“No jest, thane, but the truth,” I said, taking the tall wax torch which was on the table before them. “Come.”
Then they leaped up and followed me into the bedchamber, and stood staring as we had stared. It was plain that they knew as little as ourselves.
“He has passed into the guest hall,” said one of the Mercians, looking round him wildly enough.
But that was not possible, for the door was in the outer room whence we had come, and it was barred on both sides.
“We are disgraced,” said another, groaning. “Our charge has been made away with, and how we cannot tell. We shall pay for this with our lives.”
Then Sighard said, “He cannot be far off. Men—think! How can he have gone hence? Who would make away with him?”
But there was no answer to these questions. The thing remained a mystery. If there was any plot, these three honest thanes were not in it. And then as I walked uneasily from side to side of the room, turning over impossible ways of disappearance in my mind, I came near where the great chair had been. And under my step the floor creaked.
Now seeing how that house was built, this was a sound one would not expect to hear at all. It came into my mind that here was one of the few floors which were boarded, the most being of beaten clay, or paved with great stones wonderfully. So I trod again firmly in that place, and it seemed to me that the floor gave, somewhat.
I reached out for the torch which I had set on the sconce in the wall and looked at the floor, but why it creaked I did not make out. The boards were of hewn oak, and how thick one could not tell.
“Fetch Offa the king,” said a Mercian; “we had better tell him. No use in gaping here. We can swear that Ethelbert has not passed out of these doors.”
“No,” said Selred quickly; “that were to wake the whole palace. Let us seek further into this.—Thanes, if aught has been done amiss to our king, we are all in danger.”
The floor creaked under my foot again, and I looked back to it. What I saw now made me start and call the others to me.
“See here!” I cried.
Round that clear space where the chair had been was a saw cut newly made. It went through the flooring, so that the square was like a trapdoor. And it was uneven, as if it had been made in haste. Then I knew what must have been the meaning of the sounds we heard and thought nothing of—the creak, and the fall, and the stifled cry.

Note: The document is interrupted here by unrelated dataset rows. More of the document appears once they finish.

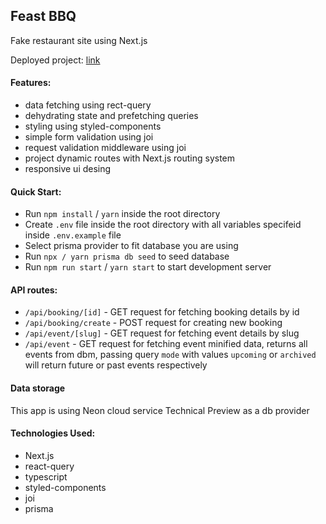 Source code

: ## Feast BBQ
Fake restaurant site using Next.js

Deployed project: [link](https://feast-ten.vercel.app/)

#### Features:
* data fetching using rect-query
* dehydrating state and prefetching queries
* styling using styled-components
* simple form validation using joi
* request validation middleware using joi
* project dynamic routes with Next.js routing system
* responsive ui desing

#### Quick Start:
* Run `npm install` / `yarn` inside the root directory
* Create `.env` file inside the root directory with all variables specifeid inside `.env.example` file
* Select prisma provider to fit database you are using
* Run `npx / yarn prisma db seed` to seed database
* Run `npm run start` / `yarn start` to start development server

#### API routes:
* `/api/booking/[id]` - GET request for fetching booking details by id
* `/api/booking/create` - POST request for creating new booking
* `/api/event/[slug]` - GET request for fetching event details by slug
* `/api/event` - GET request for fetching event minified data, returns all events from dbm, passing query `mode` with values `upcoming` or `archived` will return future or past events respectively  

#### Data storage
This app is using Neon cloud service Technical Preview as a db provider

#### Technologies Used:

* Next.js
* react-query
* typescript
* styled-components
* joi
* prisma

Sighard looked once, and then threw himself on his knees, drawing his stout seax as he did so.
“Have it up!” he said, with his teeth clenched, “have it up!”
Then a thought came to me, and I beckoned to Erling. It might be that armed men lurked under that trapdoor, and that our end was coming; but at least we would have fair play.
“Go and bar the door to the great hall,” I told him. “We will have none else in here if there is a fight. Then see if you can get the door to the guest hall undone.”